- **Goal of the exercise**:
Whenever a line in the data holds the string "este", pull that line out.

*** Supplied records Section Begins ***

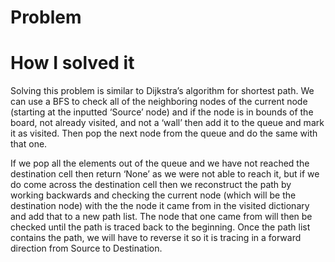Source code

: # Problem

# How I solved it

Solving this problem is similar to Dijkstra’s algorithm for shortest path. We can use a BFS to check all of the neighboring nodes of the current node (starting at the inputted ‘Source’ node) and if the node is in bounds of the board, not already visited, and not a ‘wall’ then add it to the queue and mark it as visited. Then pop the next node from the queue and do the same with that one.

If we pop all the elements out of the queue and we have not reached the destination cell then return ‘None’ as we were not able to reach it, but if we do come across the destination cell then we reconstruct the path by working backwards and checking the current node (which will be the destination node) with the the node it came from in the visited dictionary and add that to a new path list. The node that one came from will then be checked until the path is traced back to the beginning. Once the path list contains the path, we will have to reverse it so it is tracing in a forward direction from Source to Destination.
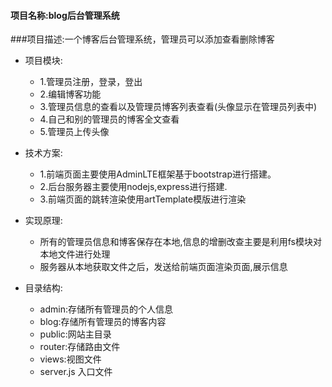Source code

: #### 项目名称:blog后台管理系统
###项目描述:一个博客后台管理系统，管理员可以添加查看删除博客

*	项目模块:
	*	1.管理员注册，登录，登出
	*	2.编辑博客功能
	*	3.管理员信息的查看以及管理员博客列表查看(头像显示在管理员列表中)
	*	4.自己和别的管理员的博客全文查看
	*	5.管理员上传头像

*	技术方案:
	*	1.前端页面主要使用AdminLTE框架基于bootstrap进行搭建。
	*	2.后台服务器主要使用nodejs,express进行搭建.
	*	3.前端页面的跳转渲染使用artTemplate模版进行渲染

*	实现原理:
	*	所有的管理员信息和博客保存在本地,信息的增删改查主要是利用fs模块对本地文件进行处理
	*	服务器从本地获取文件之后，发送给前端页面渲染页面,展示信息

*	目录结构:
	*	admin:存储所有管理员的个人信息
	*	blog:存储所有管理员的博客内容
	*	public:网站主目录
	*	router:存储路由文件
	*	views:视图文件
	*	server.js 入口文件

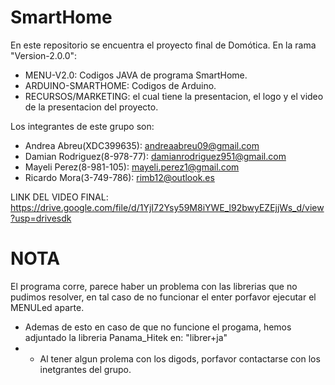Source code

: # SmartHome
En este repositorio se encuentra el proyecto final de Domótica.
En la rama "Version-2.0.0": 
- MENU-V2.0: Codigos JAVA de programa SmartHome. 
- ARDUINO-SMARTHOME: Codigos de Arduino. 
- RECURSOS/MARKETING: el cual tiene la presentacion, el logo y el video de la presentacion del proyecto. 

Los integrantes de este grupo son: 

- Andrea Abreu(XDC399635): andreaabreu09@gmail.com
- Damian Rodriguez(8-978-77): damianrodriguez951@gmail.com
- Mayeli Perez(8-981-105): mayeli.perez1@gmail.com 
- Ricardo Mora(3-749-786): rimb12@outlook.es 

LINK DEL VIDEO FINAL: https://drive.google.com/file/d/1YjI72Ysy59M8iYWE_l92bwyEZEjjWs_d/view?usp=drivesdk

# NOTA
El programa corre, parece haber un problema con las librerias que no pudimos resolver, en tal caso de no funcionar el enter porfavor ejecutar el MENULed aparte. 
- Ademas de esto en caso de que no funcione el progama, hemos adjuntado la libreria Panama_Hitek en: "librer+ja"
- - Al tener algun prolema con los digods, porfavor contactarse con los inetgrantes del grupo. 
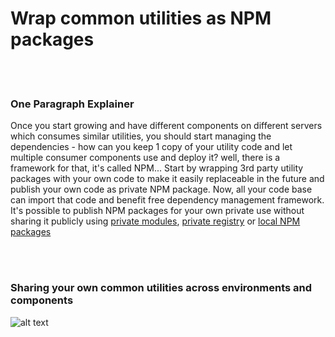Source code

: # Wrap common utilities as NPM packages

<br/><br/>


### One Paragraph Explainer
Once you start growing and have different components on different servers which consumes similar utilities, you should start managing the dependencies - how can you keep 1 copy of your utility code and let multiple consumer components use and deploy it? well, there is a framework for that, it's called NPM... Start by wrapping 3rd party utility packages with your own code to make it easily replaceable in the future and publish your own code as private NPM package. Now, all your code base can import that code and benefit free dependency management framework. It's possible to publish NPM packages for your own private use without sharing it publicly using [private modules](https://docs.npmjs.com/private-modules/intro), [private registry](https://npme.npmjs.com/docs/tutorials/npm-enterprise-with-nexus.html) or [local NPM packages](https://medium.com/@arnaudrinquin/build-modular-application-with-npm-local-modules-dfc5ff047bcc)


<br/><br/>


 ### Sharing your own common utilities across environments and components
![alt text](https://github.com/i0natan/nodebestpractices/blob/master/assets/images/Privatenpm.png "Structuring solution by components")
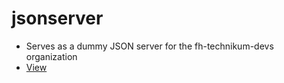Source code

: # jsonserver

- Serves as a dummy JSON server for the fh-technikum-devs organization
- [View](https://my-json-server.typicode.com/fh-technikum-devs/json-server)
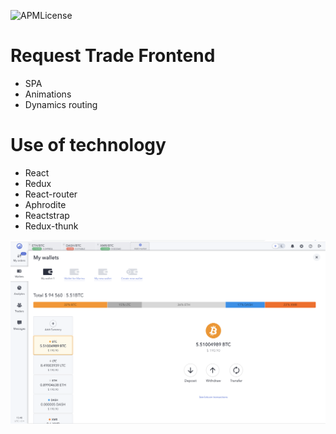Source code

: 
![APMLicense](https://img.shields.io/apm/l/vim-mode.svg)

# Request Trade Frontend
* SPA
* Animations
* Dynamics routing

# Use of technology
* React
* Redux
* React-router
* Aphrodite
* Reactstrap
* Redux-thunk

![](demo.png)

*** Supplied records Section Ends ***

- **Answer space**:
En este repositorio se encuentra el proyecto final de Domótica.
Los integrantes de este grupo son: 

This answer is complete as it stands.